In the case of the circulating coin, the suspension of the Presidential Dollars’ circulation eliminated the significant proportion of seigniorage that the production provided for the United States Mint. During the 2012 fiscal year, the total revenue of the circulation coin was $776.9 million which was a 36.50% decrease from 2011. On top of that, the seigniorage was only $105.9 million, a 69.64% drop from the prior year.
Despite this drop in revenue, oddly enough the production number of circulating coins saw a 22.8% rise from the prior year, a nod to the fact that the increased production was made up mostly of lower denomination coins. In fact, the cent accounted for an overwhelming 64.2% of all coin shipments in the circulation field, up from 58% last year.
And even though the lower metal costs and reduced operating expenses gave the cent, nickel and dime improvements when it came to unit production, the costs were still 2 cents for each cent, 10.09 cents for each nickel, 4.99 cents for each dime, 11.30 cents for each quarter and 21.11 cents for each $1 coin.
The increase in quarter dollar production is significant in keeping the overall seigniorage positive, helping to offset losses incurred by the production of the cent and nickel. This served to replace the seigniorage which had been previously kept ahead by $1 coins. Quarters are expected to play a large role in continuing this trend in 2013.
The lower sales volumes gold and silver bullion coins we experienced impacted the revenue and profitability margins of the bullion program. This dip was also affected by the lower-than-average silver prices, resulting in an overall revenue of $2.46 billion. This number is down 29.11% from last year’s prices while the net income of the bullion program was down 56.84%, represented by the closing figure of $28.4 million.
These poor performances can be blamed on a number of factors, most blatantly evidenced by the Gold Eagle, Silver Eagle and America the Beautiful Silver Bullion Coins all dropping in revenue. In fact, the only product to profit this year was the American Gold Buffalo, largely due to the extended duration of availability as compared to the year before.
The biggest loser was the American Silver Eagle bullion coins which accounted for a $4.4 million loss in 2012. The overhead costs allocated from the San Francisco Mint are to blame, but this begs the question: if the downtrend continues, will bullion cease to be produced at the San Francisco mint or will authorized purchasers be subject to increased premiums?

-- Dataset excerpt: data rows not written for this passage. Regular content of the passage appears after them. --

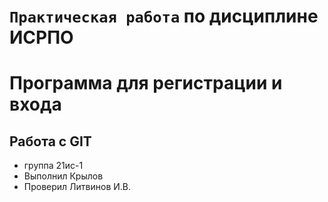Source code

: # ``Практическая работа`` по дисциплине ИСРПО
# Программа для регистрации и входа
## Работа с GIT

* группа 21ис-1
* Выполнил Крылов
* Проверил Литвинов И.В.
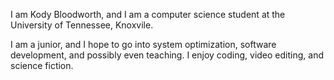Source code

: I am Kody Bloodworth, and I am a computer science student at the University of Tennessee, Knoxvile.

I am a junior, and I hope to go into system optimization, software development, and possibly even teaching. I enjoy coding, video editing, and science fiction. 
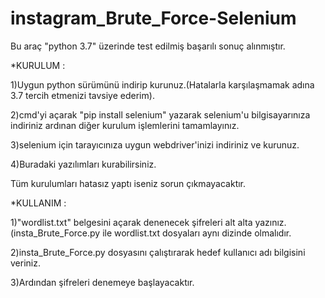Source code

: # instagram_Brute_Force-Selenium

Bu araç "python 3.7" üzerinde test edilmiş başarılı sonuç alınmıştır.

*KURULUM :

1)Uygun python sürümünü indirip kurunuz.(Hatalarla karşılaşmamak adına 3.7 tercih etmenizi tavsiye ederim).

2)cmd'yi açarak "pip install selenium" yazarak selenium'u bilgisayarınıza indiriniz ardınan diğer kurulum işlemlerini tamamlayınız.

3)selenium için tarayıcınıza uygun webdriver'inizi indiriniz ve kurunuz.

4)Buradaki yazılımları kurabilirsiniz.

Tüm kurulumları hatasız yaptı iseniz sorun çıkmayacaktır.



*KULLANIM :

1)"wordlist.txt" belgesini açarak denenecek şifreleri alt alta yazınız.(insta_Brute_Force.py ile wordlist.txt dosyaları
aynı dizinde olmalıdır.

2)insta_Brute_Force.py dosyasını çalıştırarak hedef kullanıcı adı bilgisini veriniz.

3)Ardından şifreleri denemeye başlayacaktır.


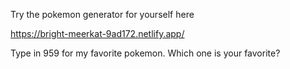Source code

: Try the pokemon generator for yourself here

https://bright-meerkat-9ad172.netlify.app/

Type in 959 for my favorite pokemon. Which one is your favorite?

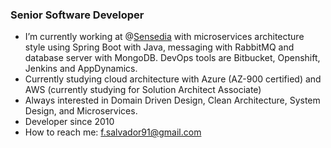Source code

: ### Senior Software Developer 
-   I’m currently working at @[Sensedia](https://www.sensedia.com.br/) with microservices architecture style using Spring Boot with Java, messaging with RabbitMQ and database server with MongoDB. DevOps tools are Bitbucket, Openshift, Jenkins and AppDynamics.   
-  Currently studying cloud architecture with Azure (AZ-900 certified) and AWS (currently studying for Solution Architect Associate)
-  Always interested in Domain Driven Design, Clean Architecture, System Design, and Microservices.
-  Developer since 2010
-  How to reach me: f.salvador91@gmail.com  


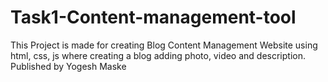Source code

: # Task1-Content-management-tool
This Project is made for creating Blog Content Management Website using html, css, js where creating a blog adding photo, video and description.
Published by Yogesh Maske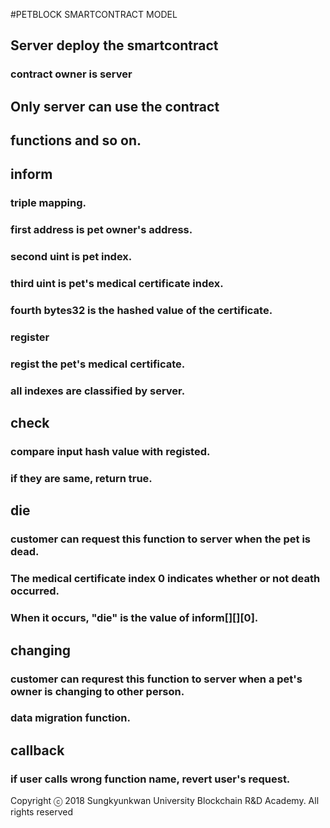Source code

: #PETBLOCK SMARTCONTRACT MODEL

## Server deploy the smartcontract
### contract owner is server

## Only server can use the contract

## functions and so on.

## inform
### triple mapping.
### first address is pet owner's address.
### second uint is pet index.
### third uint is pet's medical certificate index.
### fourth bytes32 is the hashed value of the certificate.

### register

### regist the pet's medical certificate.
### all indexes are classified by server.

## check

### compare input hash value with registed.
### if they are same, return true.

## die

### customer can request this function to server when the pet is dead.
### The medical certificate index 0 indicates whether or not death occurred.
### When it occurs, "die" is the value of inform[][][0].

## changing

### customer can requrest this function to server when a pet's owner is changing to other person.
### data migration function.

## callback

### if user calls wrong function name, revert user's request.
Copyright ⓒ 2018 Sungkyunkwan University Blockchain R&D Academy. All rights reserved
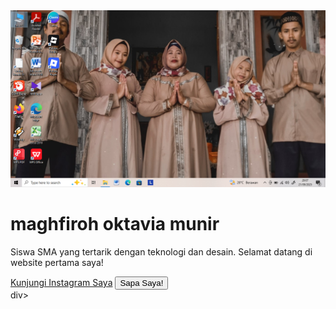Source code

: <!DOCTYPE html>
<html>
<head>
      <title>Profil Saya</title>
      <link rel="stylesheet"
  </head>
  <body>
    <div class="kartu-profil">
    <img src= "https://github.com/matchaci0/portofolio_fraa0/blob/63abaff9b5dce1f52bcc771d012eb7acb2b37518/Screenshot%20(2).png" alt="fotoprofil">
    <h1>maghfiroh oktavia munir</h1>
    <p>Siswa SMA yang tertarik dengan teknologi dan desain. Selamat datang di website pertama saya!</p></p></h1>
    <a href="https://www.instagram.com/_whosfraa4/">Kunjungi Instagram Saya</a>
      <button id="sapaButton">Sapa Saya!</button>
    </div>div>
    <script src="script.js"></script>
  </body>
    </html>
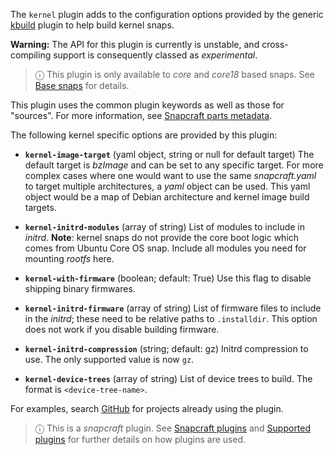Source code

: The `kernel` plugin adds to the configuration options provided by the generic [kbuild](/t/the-kbuild-plugin/8633) plugin to help build kernel snaps.

**Warning:** The API for this plugin is currently is unstable, and cross-compiling support is consequently classed as *experimental*.

> ⓘ This plugin is only available to _core_ and _core18_ based snaps. See [Base snaps](/t/base-snaps/11198) for details.

This plugin uses the common plugin keywords as well as those for "sources". For more information, see [Snapcraft parts metadata](/t/snapcraft-parts-metadata/8336).

The following kernel specific options are provided by this plugin:

- **`kernel-image-target`** (yaml object, string or null for default target)
     The default target is *bzImage* and can be set to any specific target.
     For more complex cases where one would want to use the same *snapcraft.yaml* to target multiple architectures, a *yaml* object can be used.
     This yaml object would be a map of Debian architecture and kernel image build targets.

- **`kernel-initrd-modules`** (array of string)
     List of modules to include in *initrd*. **Note**: kernel snaps do not provide the core boot logic which comes from Ubuntu Core OS snap.
     Include all modules you need for mounting *rootfs* here.

- **`kernel-with-firmware`** (boolean; default: True)
     Use this flag to disable shipping binary firmwares.

- **`kernel-initrd-firmware`** (array of string)
     List of firmware files to include in the *initrd*; these need to be relative paths to `.installdir`.
     This option does not work if you disable building firmware.

- **`kernel-initrd-compression`** (string; default: gz)
     Initrd compression to use. The only supported value is now `gz`.

- **`kernel-device-trees`** (array of string)
     List of device trees to build. The format is `<device-tree-name>`.

For examples, search [GitHub](https://github.com/search?q=path%3Asnapcraft.yaml+%22plugin%3A+kernel%22&type=Code) for projects already using the plugin.

> ⓘ  This is a *snapcraft* plugin. See [Snapcraft plugins](/t/snapcraft-plugins/4284) and [Supported plugins](/t/supported-plugins/8080) for further details on how plugins are used.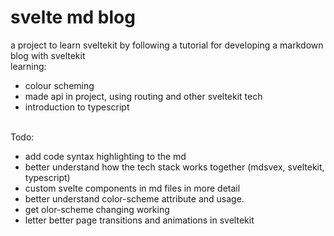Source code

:# svelte md blog

a project to learn sveltekit by following a tutorial for developing a markdown blog with sveltekit
<br>
learning:<br>

- colour scheming
- made api in project, using routing and other sveltekit tech
- introduction to typescript

<br>
Todo:

- add code syntax highlighting to the md
- better understand how the tech stack works together (mdsvex, sveltekit, typescript)
- custom svelte components in md files in more detail
- better understand color-scheme attribute and usage.
- get olor-scheme changing working
- letter better page transitions and animations in sveltekit
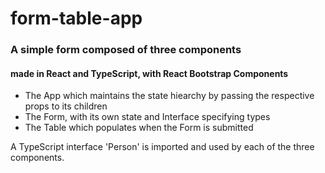 # form-table-app
### A simple form composed of three components
#### made in React and TypeScript, with React Bootstrap Components
* The App which maintains the state hiearchy by passing the respective props to its children
* The Form, with its own state and Interface specifying types 
* The Table which populates when the Form is submitted

A TypeScript interface 'Person' is imported and used by each of the three components. 
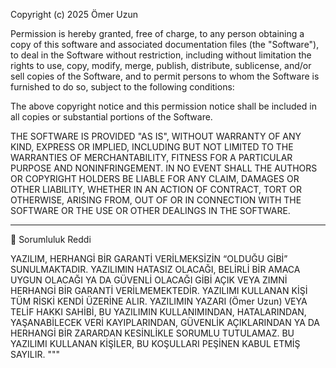 Copyright (c) 2025 Ömer Uzun

Permission is hereby granted, free of charge, to any person obtaining a copy
of this software and associated documentation files (the "Software"), to deal
in the Software without restriction, including without limitation the rights
to use, copy, modify, merge, publish, distribute, sublicense, and/or sell
copies of the Software, and to permit persons to whom the Software is
furnished to do so, subject to the following conditions:

The above copyright notice and this permission notice shall be included in
all copies or substantial portions of the Software.

THE SOFTWARE IS PROVIDED "AS IS", WITHOUT WARRANTY OF ANY KIND, EXPRESS OR
IMPLIED, INCLUDING BUT NOT LIMITED TO THE WARRANTIES OF MERCHANTABILITY,
FITNESS FOR A PARTICULAR PURPOSE AND NONINFRINGEMENT. IN NO EVENT SHALL THE
AUTHORS OR COPYRIGHT HOLDERS BE LIABLE FOR ANY CLAIM, DAMAGES OR OTHER
LIABILITY, WHETHER IN AN ACTION OF CONTRACT, TORT OR OTHERWISE, ARISING FROM,
OUT OF OR IN CONNECTION WITH THE SOFTWARE OR THE USE OR OTHER DEALINGS IN
THE SOFTWARE.

---

📛 Sorumluluk Reddi

YAZILIM, HERHANGİ BİR GARANTİ VERİLMEKSİZİN “OLDUĞU GİBİ” SUNULMAKTADIR.
YAZILIMIN HATASIZ OLACAĞI, BELİRLİ BİR AMACA UYGUN OLACAĞI YA DA GÜVENLİ OLACAĞI GİBİ AÇIK VEYA ZIMNİ HERHANGİ BİR GARANTİ VERİLMEMEKTEDİR.
YAZILIMI KULLANAN KİŞİ TÜM RİSKİ KENDİ ÜZERİNE ALIR.
YAZILIMIN YAZARI (Ömer Uzun) VEYA TELİF HAKKI SAHİBİ, BU YAZILIMIN KULLANIMINDAN, HATALARINDAN, YAŞANABİLECEK VERİ KAYIPLARINDAN, GÜVENLİK AÇIKLARINDAN YA DA HERHANGİ BİR ZARARDAN KESİNLİKLE SORUMLU TUTULAMAZ.
BU YAZILIMI KULLANAN KİŞİLER, BU KOŞULLARI PEŞİNEN KABUL ETMİŞ SAYILIR.
"""
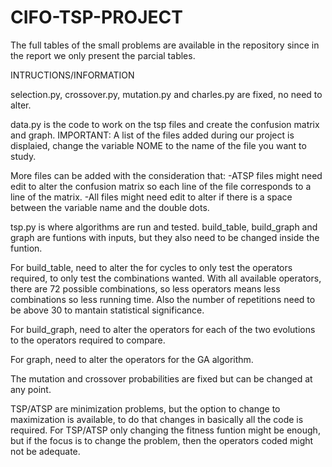 # CIFO-TSP-PROJECT

The full tables of the small problems are available in the repository since in the report we only present the parcial tables.

INTRUCTIONS/INFORMATION

selection.py, crossover.py, mutation.py and charles.py are fixed, no need to alter.

data.py is the code to work on the tsp files and create the confusion matrix and graph.
IMPORTANT:
A list of the files added during our project is displaied, change the variable NOME to the name of the file you want to study.

More files can be added with the consideration that: 
-ATSP files might need edit to alter the confusion matrix so each line of the file corresponds to a line of the matrix.
-All files might need edit to alter if there is a space between the variable name and the double dots.

tsp.py is where algorithms are run and tested.
build_table, build_graph and graph are funtions with inputs, but they also need to be changed inside the funtion.

For build_table, need to alter the for cycles to only test the operators required, to only test the combinations wanted.
With all available operators, there are 72 possible combinations, so less operators means less combinations so less running time.
Also the number of repetitions need to be above 30 to mantain statistical significance.

For build_graph, need to alter the operators for each of the two evolutions to the operators required to compare.

For graph, need to alter the operators for the GA algorithm.

The mutation and crossover probabilities are fixed but can be changed at any point.

TSP/ATSP are minimization problems, but the option to change to maximization is available, to do that changes in basically all the code is required.
For TSP/ATSP only changing the fitness funtion might be enough, 
but if the focus is to change the problem, then the operators coded might not be adequate.
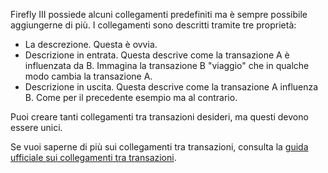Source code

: Firefly III possiede alcuni collegamenti predefiniti ma è sempre possibile aggiungerne di più. I collegamenti sono descritti tramite tre proprietà:

* La descrezione. Questa è ovvia.
* Descrizione in entrata. Questa descrive come la transazione A è influenzata da B. Immagina la transazione B "viaggio" che in qualche modo cambia la transazione A.
* Descrizione in uscita. Questa descrive come la transazione A influenza B. Come per il precedente esempio ma al contrario.

Puoi creare tanti collegamenti tra transazioni desideri, ma questi devono essere unici.

Se vuoi saperne di più sui collegamenti tra transazioni, consulta la [guida ufficiale sui collegamenti tra transazioni](https://docs.firefly-iii.org/advanced-concepts/links).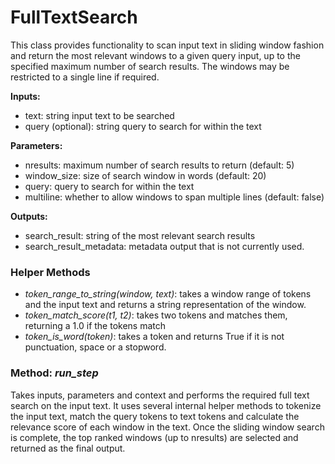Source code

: # **FullTextSearch**

This class provides functionality to scan input text in sliding window fashion and return the most relevant windows to a given query input, up to the specified maximum number of search results. The windows may be restricted to a single line if required. 

**Inputs:**
- text: string input text to be searched
- query (optional): string query to search for within the text

**Parameters:**
- nresults: maximum number of search results to return (default: 5)
- window_size: size of search window in words (default: 20)
- query: query to search for within the text
- multiline: whether to allow windows to span multiple lines (default: false)

**Outputs:**
- search_result: string of the most relevant search results
- search_result_metadata: metadata output that is not currently used.

### Helper Methods

- *token_range_to_string(window, text)*: takes a window range of tokens and the input text and returns a string representation of the window.
- *token_match_score(t1, t2)*: takes two tokens and matches them, returning a 1.0 if the tokens match
- *token_is_word(token)*: takes a token and returns True if it is not punctuation, space or a stopword.

### Method: *run_step*

Takes inputs, parameters and context and performs the required full text search on the input text. It uses several internal helper methods to tokenize the input text, match the query tokens to text tokens and calculate the relevance score of each window in the text. Once the sliding window search is complete, the top ranked windows (up to nresults) are selected and returned as the final output.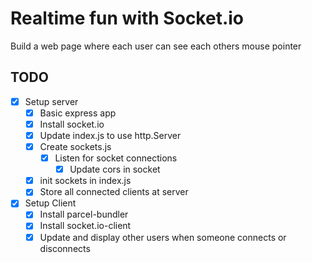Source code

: # Realtime fun with Socket.io

Build a web page where each user can see each others mouse pointer

## TODO
* [x] Setup server
  * [x] Basic express app
  * [x] Install socket.io
  * [x] Update index.js to use http.Server
  * [x] Create sockets.js
    * [x] Listen for socket connections
      * [x] Update cors in socket
  * [x] init sockets in index.js
  * [x] Store all connected clients at server
* [x] Setup Client
  * [x] Install parcel-bundler
  * [x] Install socket.io-client
  * [x] Update and display other users when someone connects or disconnects
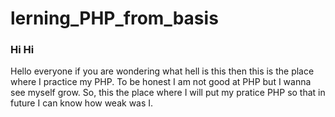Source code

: # lerning_PHP_from_basis


### Hi Hi
Hello everyone if you are wondering what hell is this then this is the place where I practice my PHP. 
To be honest I am not good at PHP but I wanna see myself grow. 
So, this the place where I will put my pratice PHP so that in future I can know how weak was I.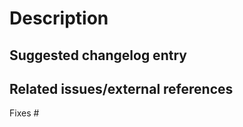 <!-- Provide a general summary of your changes in the title above. -->

<!--
============================================================================================
Warning: AI-generated PRs are NOT welcome and will result in a ban from this repository.

Please read the CONTRIBUTING guide before submitting your pull request.

Also, please make sure your pull request passes all continuous integration checks.
PRs which are failing their CI checks will likely be ignored by the maintainers.

Small PRs using atomic, descriptive commits are hugely appreciated, as it will make
reviewing your changes easier for the maintainers.

============================================================================================
-->

# Description
<!--
What do you want to achieve with this PR? Why did you write this code? What problem does this PR solve?
Describe your changes in detail and, if relevant, explain which choices you have made and why.
-->


## Suggested changelog entry
<!--
Please provide a short description of the change for the changelog.
-->


## Related issues/external references

Fixes #
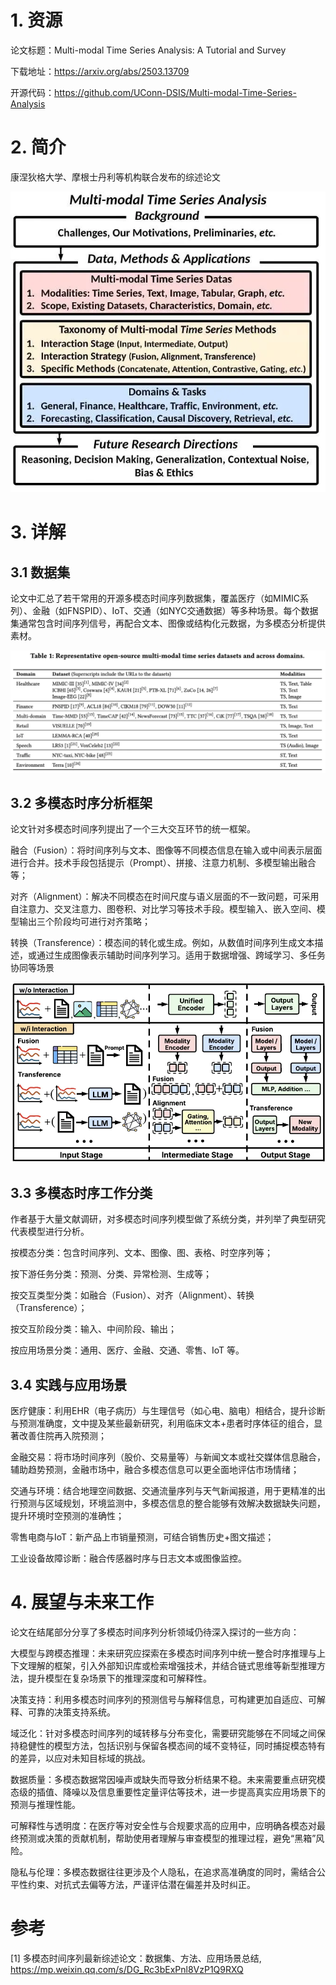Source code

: # 1. 资源

论文标题：Multi-modal Time Series Analysis: A Tutorial and Survey

下载地址：https://arxiv.org/abs/2503.13709

开源代码：https://github.com/UConn-DSIS/Multi-modal-Time-Series-Analysis

# 2. 简介

康涅狄格大学、摩根士丹利等机构联合发布的综述论文

![](.01_综述_images/架构图.png)

# 3. 详解

## 3.1 数据集

论文中汇总了若干常用的开源多模态时间序列数据集，覆盖医疗（如MIMIC系列）、金融（如FNSPID）、IoT、交通（如NYC交通数据）等多种场景。每个数据集通常包含时间序列信号，再配合文本、图像或结构化元数据，为多模态分析提供素材。

![](.01_综述_images/数据集.png)

## 3.2 多模态时序分析框架

论文针对多模态时间序列提出了一个三大交互环节的统一框架。

融合（Fusion）：将时间序列与文本、图像等不同模态信息在输入或中间表示层面进行合并。技术手段包括提示（Prompt）、拼接、注意力机制、多模型输出融合等；

对齐（Alignment）：解决不同模态在时间尺度与语义层面的不一致问题，可采用自注意力、交叉注意力、图卷积、对比学习等技术手段。模型输入、嵌入空间、模型输出三个阶段均可进行对齐策略；

转换（Transference）：模态间的转化或生成。例如，从数值时间序列生成文本描述，或通过生成图像表示辅助时间序列学习。适用于数据增强、跨域学习、多任务协同等场景

![](.01_综述_images/分析框架.png)

## 3.3 多模态时序工作分类
作者基于大量文献调研，对多模态时间序列模型做了系统分类，并列举了典型研究代表模型进行分析。

按模态分类：包含时间序列、文本、图像、图、表格、时空序列等；

按下游任务分类：预测、分类、异常检测、生成等；

按交互类型分类：如融合（Fusion）、对齐（Alignment）、转换（Transference）；

按交互阶段分类：输入、中间阶段、输出；

按应用场景分类：通用、医疗、金融、交通、零售、IoT 等。

## 3.4 实践与应用场景
医疗健康：利用EHR（电子病历）与生理信号（如心电、脑电）相结合，提升诊断与预测准确度，文中提及某些最新研究，利用临床文本+患者时序体征的组合，显著改善住院再入院预测；

金融交易：将市场时间序列（股价、交易量等）与新闻文本或社交媒体信息融合，辅助趋势预测，金融市场中，融合多模态信息可以更全面地评估市场情绪；

交通与环境：结合地理空间数据、交通流量序列与天气新闻报道，用于更精准的出行预测与区域规划，环境监测中，多模态信息的整合能够有效解决数据缺失问题，提升环境时空预测的准确性；

零售电商与IoT：新产品上市销量预测，可结合销售历史+图文描述；

工业设备故障诊断：融合传感器时序与日志文本或图像监控。

# 4. 展望与未来工作

论文在结尾部分分享了多模态时间序列分析领域仍待深入探讨的一些方向：

大模型与跨模态推理：未来研究应探索在多模态时间序列中统一整合时序推理与上下文理解的框架，引入外部知识库或检索增强技术，并结合链式思维等新型推理方法，提升模型在复杂场景下的推理深度和可解释性。

决策支持：利用多模态时间序列的预测信号与解释信息，可构建更加自适应、可解释、可靠的决策支持系统。

域泛化：针对多模态时间序列的域转移与分布变化，需要研究能够在不同域之间保持稳健性的模型方法，包括识别与保留各模态间的域不变特征，同时捕捉模态特有的差异，以应对未知目标域的挑战。

数据质量：多模态数据常因噪声或缺失而导致分析结果不稳。未来需要重点研究模态级的插值、降噪以及信息重要性定量评估等技术，进一步提高真实应用场景下的预测与推理性能。

可解释性与透明度：在医疗等对安全性与合规要求高的应用中，应明确各模态对最终预测或决策的贡献机制，帮助使用者理解与审查模型的推理过程，避免“黑箱”风险。

隐私与伦理：多模态数据往往更涉及个人隐私，在追求高准确度的同时，需结合公平性约束、对抗式去偏等方法，严谨评估潜在偏差并及时纠正。

# 参考

[1] 多模态时间序列最新综述论文：数据集、方法、应用场景总结, https://mp.weixin.qq.com/s/DG_Rc3bExPnl8VzP1Q9RXQ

The lower sales of gold and platinum products were solely responsible for most of the numismatic revenue loss in 2012. Finishing at $481.2 million, the numismatic program was down by 33.32% from the last year with the net income and seigniorage finishing at $73.9 million, or down 34.72%.
The annual core sets made up for a $2.7 million loss leading to prices being reduced this year. Still, what’s very curious is that despite silver coins showing a 32.7% net margin (which accounted for 2/3rds of the net income and seigniorage, the 2013 anticipated price for silver numismatic products doesn’t reflect this.
So, what do you think about the 2012 Annual Report? Is this a slow return to normal after the 2009 happenings and the abnormally large 2011 year? Or is this the beginning of a downtrend? Let us know what you think below!